Sheree M. Schrager*, Riley J. Steiner, Alida M. Bouris, Kathryn MacApagal, C. Hendricks Brown

*Corresponding author for this work

Research output: Contribution to journalArticlepeer-review

31 Scopus citations


Continued research with sexual and gender minority (SGM) youth is essential both to understand health disparities and to develop interventions targeting those disparities, but conducting rigorous, ethical research with these populations remains a substantial challenge. In addition to considerations for research with adolescents in general, such as utilizing developmentally appropriate measures and obtaining parental permission, factors unique to SGM youth must be addressed at every step of the research process. Defining the study population is complex, as is recruiting a sample once it is defined. Measurement is another challenge, given the paucity of measures developed for or validated with SGM samples. Key constructs, such as sexual orientation, gender identity, and family acceptance, are not amenable to randomization and involving minor participants' parents poses ethical concerns given the precarious home and safety situations that can arise from employing typical study procedures with youth who have a stigmatized identity.

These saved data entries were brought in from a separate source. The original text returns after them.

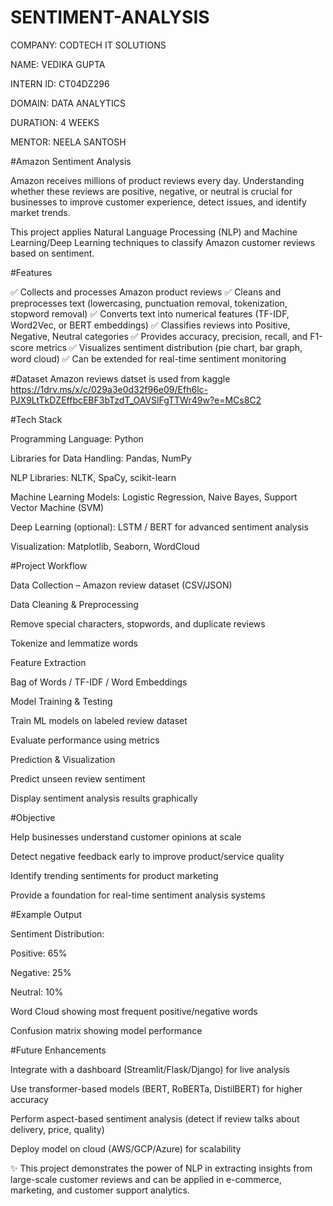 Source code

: # SENTIMENT-ANALYSIS
COMPANY: CODTECH IT SOLUTIONS

NAME: VEDIKA GUPTA

INTERN ID: CT04DZ296

DOMAIN: DATA ANALYTICS

DURATION: 4 WEEKS

MENTOR: NEELA SANTOSH

#Amazon Sentiment Analysis

Amazon receives millions of product reviews every day. Understanding whether these reviews are positive, negative, or neutral is crucial for businesses to improve customer experience, detect issues, and identify market trends.

This project applies Natural Language Processing (NLP) and Machine Learning/Deep Learning techniques to classify Amazon customer reviews based on sentiment.

#Features

✅ Collects and processes Amazon product reviews
✅ Cleans and preprocesses text (lowercasing, punctuation removal, tokenization, stopword removal)
✅ Converts text into numerical features (TF-IDF, Word2Vec, or BERT embeddings)
✅ Classifies reviews into Positive, Negative, Neutral categories
✅ Provides accuracy, precision, recall, and F1-score metrics
✅ Visualizes sentiment distribution (pie chart, bar graph, word cloud)
✅ Can be extended for real-time sentiment monitoring

#Dataset
Amazon reviews datset is used from kaggle 
https://1drv.ms/x/c/029a3e0d32f96e09/Efh6lc-PJX9LtTkDZEffbcEBF3bTzdT_OAVSlFgTTWr49w?e=MCs8C2

#Tech Stack

Programming Language: Python

Libraries for Data Handling: Pandas, NumPy

NLP Libraries: NLTK, SpaCy, scikit-learn

Machine Learning Models: Logistic Regression, Naive Bayes, Support Vector Machine (SVM)

Deep Learning (optional): LSTM / BERT for advanced sentiment analysis

Visualization: Matplotlib, Seaborn, WordCloud

#Project Workflow

Data Collection – Amazon review dataset (CSV/JSON)

Data Cleaning & Preprocessing

Remove special characters, stopwords, and duplicate reviews

Tokenize and lemmatize words

Feature Extraction

Bag of Words / TF-IDF / Word Embeddings

Model Training & Testing

Train ML models on labeled review dataset

Evaluate performance using metrics

Prediction & Visualization

Predict unseen review sentiment

Display sentiment analysis results graphically

#Objective

Help businesses understand customer opinions at scale

Detect negative feedback early to improve product/service quality

Identify trending sentiments for product marketing

Provide a foundation for real-time sentiment analysis systems

#Example Output

Sentiment Distribution:

Positive: 65%

Negative: 25%

Neutral: 10%

Word Cloud showing most frequent positive/negative words

Confusion matrix showing model performance

#Future Enhancements

Integrate with a dashboard (Streamlit/Flask/Django) for live analysis

Use transformer-based models (BERT, RoBERTa, DistilBERT) for higher accuracy

Perform aspect-based sentiment analysis (detect if review talks about delivery, price, quality)

Deploy model on cloud (AWS/GCP/Azure) for scalability

✨ This project demonstrates the power of NLP in extracting insights from large-scale customer reviews and can be applied in e-commerce, marketing, and customer support analytics.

In this article, we examine some of these unique methodological challenges. Informed by theoretical and empirical literature, practical experience, and an ongoing dialogue with SGM youth themselves, we present a guide to best practices for ethical, productive research with SGM youth. By discussing existing approaches to studying SGM youth and suggesting innovative ways to approach the questions that remain, we hope to assist the research community in addressing methodological gaps to advance research on SGM youth in relation to families and schools.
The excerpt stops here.